● Required work: Search the records for the string "judges" and report how many lines contain it, with nothing else.

Source texts of formatted documents
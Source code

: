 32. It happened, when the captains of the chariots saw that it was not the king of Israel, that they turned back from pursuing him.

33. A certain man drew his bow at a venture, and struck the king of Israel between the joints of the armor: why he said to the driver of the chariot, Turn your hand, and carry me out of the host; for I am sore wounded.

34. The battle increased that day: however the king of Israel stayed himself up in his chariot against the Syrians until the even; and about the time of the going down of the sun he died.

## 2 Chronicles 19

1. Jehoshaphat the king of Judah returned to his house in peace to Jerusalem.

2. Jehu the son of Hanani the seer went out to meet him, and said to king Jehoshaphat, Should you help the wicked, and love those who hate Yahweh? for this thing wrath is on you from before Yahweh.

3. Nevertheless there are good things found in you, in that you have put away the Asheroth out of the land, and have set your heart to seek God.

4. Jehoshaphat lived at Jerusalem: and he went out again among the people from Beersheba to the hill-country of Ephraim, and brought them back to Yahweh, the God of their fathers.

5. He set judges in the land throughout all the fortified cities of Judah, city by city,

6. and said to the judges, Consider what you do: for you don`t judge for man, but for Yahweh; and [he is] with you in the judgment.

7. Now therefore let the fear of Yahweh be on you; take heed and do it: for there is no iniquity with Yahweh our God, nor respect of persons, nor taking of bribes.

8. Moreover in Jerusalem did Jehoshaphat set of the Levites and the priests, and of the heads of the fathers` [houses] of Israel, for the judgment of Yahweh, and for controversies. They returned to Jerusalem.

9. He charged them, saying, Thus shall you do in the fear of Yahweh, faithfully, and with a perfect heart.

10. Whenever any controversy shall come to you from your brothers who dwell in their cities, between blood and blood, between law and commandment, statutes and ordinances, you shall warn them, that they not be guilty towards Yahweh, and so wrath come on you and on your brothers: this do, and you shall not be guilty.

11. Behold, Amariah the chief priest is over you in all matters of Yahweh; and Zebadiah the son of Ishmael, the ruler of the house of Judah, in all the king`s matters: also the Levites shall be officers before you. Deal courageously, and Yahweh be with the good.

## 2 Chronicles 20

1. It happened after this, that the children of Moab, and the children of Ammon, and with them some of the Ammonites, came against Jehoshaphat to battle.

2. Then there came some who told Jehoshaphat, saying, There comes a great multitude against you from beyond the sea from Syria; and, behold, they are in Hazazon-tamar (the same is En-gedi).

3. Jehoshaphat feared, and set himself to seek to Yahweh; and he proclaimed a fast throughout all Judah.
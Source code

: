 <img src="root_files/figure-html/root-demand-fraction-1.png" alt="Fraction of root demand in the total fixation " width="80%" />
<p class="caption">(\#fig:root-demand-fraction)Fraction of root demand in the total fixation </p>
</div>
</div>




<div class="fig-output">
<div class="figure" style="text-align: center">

● Written response: 2